# Orchestral stems to practice mixing



## maxime77 (Jul 12, 2016)

Hello!

I remember few years ago (2012), a very talented composer shared some orchestral stems with the score so that new mixing engineers could practice their mixing skills! I contacted the composer to know if that was still available, and yes it is, so I thought that you would be interested in it, as it is a real orchestra playing!

Feel free to share what you end up with if you tried to mix it 

Also, if you have some orchestral stems to share, virtual instruments or a real orchestra, please don't hesitate to share it on this thread! 

This is the blog page (in French though), where you can find the download link and also some mix examples:

http://www.damiendeshayes.fr/blog/index.php?post/2012/03/29/Stems-d-orchestre

Here is the download link for those who did not manage to find it: http://www.damiendeshayes.fr/fichiers/stems/stems-mortdejohn.zip


----------



## YuHirà (Nov 23, 2016)

Hi everybody!

I was about to share the stems of my last piece for live orchestra when I discovered you already opened a topic  I'm glad you did it, Maxim77, it's very kind of you 

-----

First of all, the link to the first track *La Mort de John* (2010) has changed.
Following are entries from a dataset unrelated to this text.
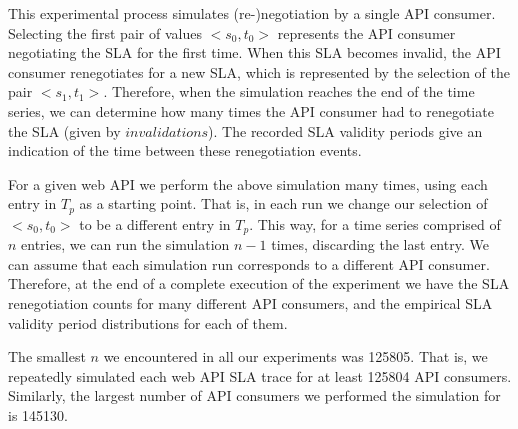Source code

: This experimental process simulates (re-)negotiation by a single API consumer.
Selecting the first pair of values $<s_{0},t_{0}>$ represents
the API consumer negotiating the SLA for the first time. When this SLA becomes invalid, the API consumer
renegotiates for a new SLA, which is represented by the selection of the pair $<s_{1},t_{1}>$. 
Therefore, when the simulation reaches the end of the time series, we can determine how many times the
API consumer had to renegotiate the SLA (given by $invalidations$). The
recorded SLA validity periods give an indication of the time between these renegotiation events.

For a given web API we perform the above simulation many times, using each entry in $T_{p}$ as
a starting point. That is, in each run we change our selection of $<s_{0},t_{0}>$ to be a different
entry in $T_{p}$. This way, for a time series comprised of $n$ entries, we can run the simulation 
$n-1$ times, discarding the last entry. We can assume that each simulation run corresponds to a different API
consumer. Therefore, at the end of a complete execution of the experiment we have the SLA
renegotiation counts for many different API consumers, and the empirical SLA validity period distributions 
for each of them. 

The smallest $n$ we encountered in all our experiments was 125805. That is, we
repeatedly simulated each web API SLA trace 
for at least 125804 API consumers. Similarly, the largest number of API consumers 
we performed the simulation for is 145130.
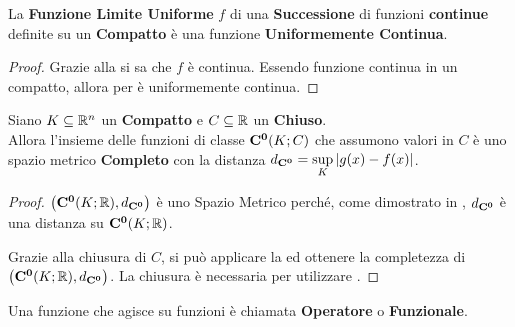 \begin{corollary}
	La \textbf{Funzione Limite Uniforme} $f$ di una \textbf{Successione} di funzioni \textbf{continue} definite su un \textbf{Compatto} è una funzione \textbf{Uniformemente Continua}.
	\begin{proof}
		Grazie alla  si sa che $f$ è continua. Essendo funzione continua in un compatto, allora per  è uniformemente continua.
	\end{proof}
\end{corollary}
\begin{corollary}
	\label{prop:compl_dist_spm_compl}
	Siano $K \subseteq \mathbb{R}^n$ un \textbf{Compatto} e $C \subseteq \mathbb{R}$ un \textbf{Chiuso}.\\
	Allora l'insieme delle funzioni di classe $\mathbf{C^{0}}(K; C)$ che assumono valori in $C$ è uno spazio metrico \textbf{Completo} con la distanza $d_{\mathbf{C^{0}}} = \sup\limits_{K} \left|g(x) - f(x)\right|$.
	\begin{proof}
		$\bigl( \mathbf{C^{0}}(K; \mathbb{R}), d_{\mathbf{C^{0}}} \bigr)$ è uno Spazio Metrico perché, come dimostrato in \hyperref[ex:dim_dist_conv_unif]{}, $d_{\mathbf{C^{0}}}$ è una distanza su $\mathbf{C^{0}}(K; \mathbb{R})$.

		Grazie alla chiusura di $C$, si può applicare la  ed ottenere la completezza di $\bigl( \mathbf{C^{0}}(K; \mathbb{R}), d_{\mathbf{C^{0}}} \bigr)$. La chiusura è necessaria per utilizzare .
	\end{proof}
\end{corollary}

\begin{definition}[Operatore]
	Una funzione che agisce su funzioni è chiamata \textbf{Operatore} o \textbf{Funzionale}.
\end{definition}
From now on, you can donwload the stems here: http://www.damiendeshayes.fr/fichiers/stems/stems-mortdejohn.zip (the score is included)
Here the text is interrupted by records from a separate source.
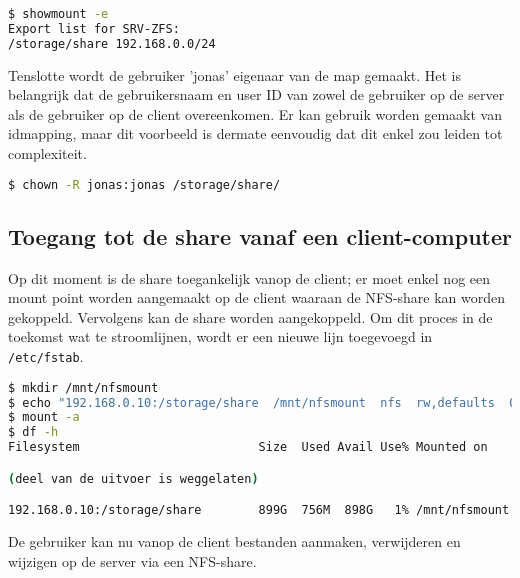 \begin{lstlisting}[language=bash,style=command_style]
$ showmount -e
Export list for SRV-ZFS:
/storage/share 192.168.0.0/24
\end{lstlisting}

Tenslotte wordt de gebruiker 'jonas' eigenaar van de map gemaakt. Het is belangrijk dat de gebruikersnaam en user ID van zowel de gebruiker op de server als de gebruiker op de client overeenkomen. Er kan gebruik worden gemaakt van idmapping, maar dit voorbeeld is dermate eenvoudig dat dit enkel zou leiden tot complexiteit. 

\begin{lstlisting}[language=bash,style=command_style]
$ chown -R jonas:jonas /storage/share/
\end{lstlisting}

\subsection{Toegang tot de share vanaf een client-computer}

Op dit moment is de share toegankelijk vanop de client; er moet enkel nog een mount point worden aangemaakt op de client waaraan de NFS-share kan worden gekoppeld. Vervolgens kan de share worden aangekoppeld. Om dit proces in de toekomst wat te stroomlijnen, wordt er een nieuwe lijn toegevoegd in \texttt{/etc/fstab}.

\begin{lstlisting}[language=bash,style=command_style]
$ mkdir /mnt/nfsmount
$ echo "192.168.0.10:/storage/share  /mnt/nfsmount  nfs  rw,defaults  0 2" >> /etc/fstab
$ mount -a
$ df -h
Filesystem                         Size  Used Avail Use% Mounted on

(deel van de uitvoer is weggelaten)

192.168.0.10:/storage/share        899G  756M  898G   1% /mnt/nfsmount
\end{lstlisting}

De gebruiker kan nu vanop de client bestanden aanmaken, verwijderen en wijzigen op de server via een NFS-share.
Orchestra: Fame's Project / Macedonian Radio Orchestra, conducted by Oleg Kondratenko
Instrumentation: string orchestra

The reference track, mixed by Jean Edouard Miclot:




-----

A few weeks later, I uploaded the stems of *Quien Mato Al Conejo* (2009)

http://www.damiendeshayes.fr/fichiers/stems/stems-quienmatoalconejo.rar (score not included)

Orchestra: Fame's Project / Macedonian Radio Orchestra, conducted by Oleg Kondratenko
Instrumentation: string orchestra + prerecords

The reference track, mixed by Ludovic Lefebvre



-----

Today, I'm happy to give away the stems of my last track *A Journey To Heaven* (2016)

http://www.damiendeshayes.fr/fichiers/stems/stems-ajourneytoheaven.rar (934 Mo, score not included at this time)

Orchestra: Budapest Symphony Orchestra, conducted by François Rousselot
Soloists: Agnès Graziano, Hervé Chiapparin
Instrumentation: string orchestra + piano + solo cello

The reference track




I know it's frustrating because it's just for string orchestra  but I plan to record some cues with a full orchestra in 2017: I will happy to share the stems here  In the meanwhile, I will certainly release a piece for brass ensemble and soloist trumpet I recorded with the BSO a few weeks ago.


By sharing these stems, I really hope that other composers - especially the ones who are better than me  - will do the same  Of course, beginning mixers might be interested but I'm pretty sure too that it could help us to compare what we get from different orchestras and setups


----------



## matnik (Mar 28, 2017)

Hi, new to the forums specifically as I was looking around for this sort of information! I appreciate it's a bit old now but my question was where do you stand on using mixed material as part of example mixing/mastering portfolios? Would it be best to contact the composers directly? Obviously with full credits and links to the original, and a disclaimer that it's an example remix not associated with the original material. How do you guys go about that?


----------



## maxime77 (Mar 29, 2017)

I think the best thing you could do is directly ask the composers to see whether or not you can use their stems which you mixed as part of your portfolio.


----------



## JBW (Mar 29, 2017)

Last year when I was just getting my home studio going (and I knew next to nothing about mixing), I discovered the following website:

http://www.cambridge-mt.com/ms-mtk.htm

There are some orchestral sessions as well as a variety of genres. Have fun!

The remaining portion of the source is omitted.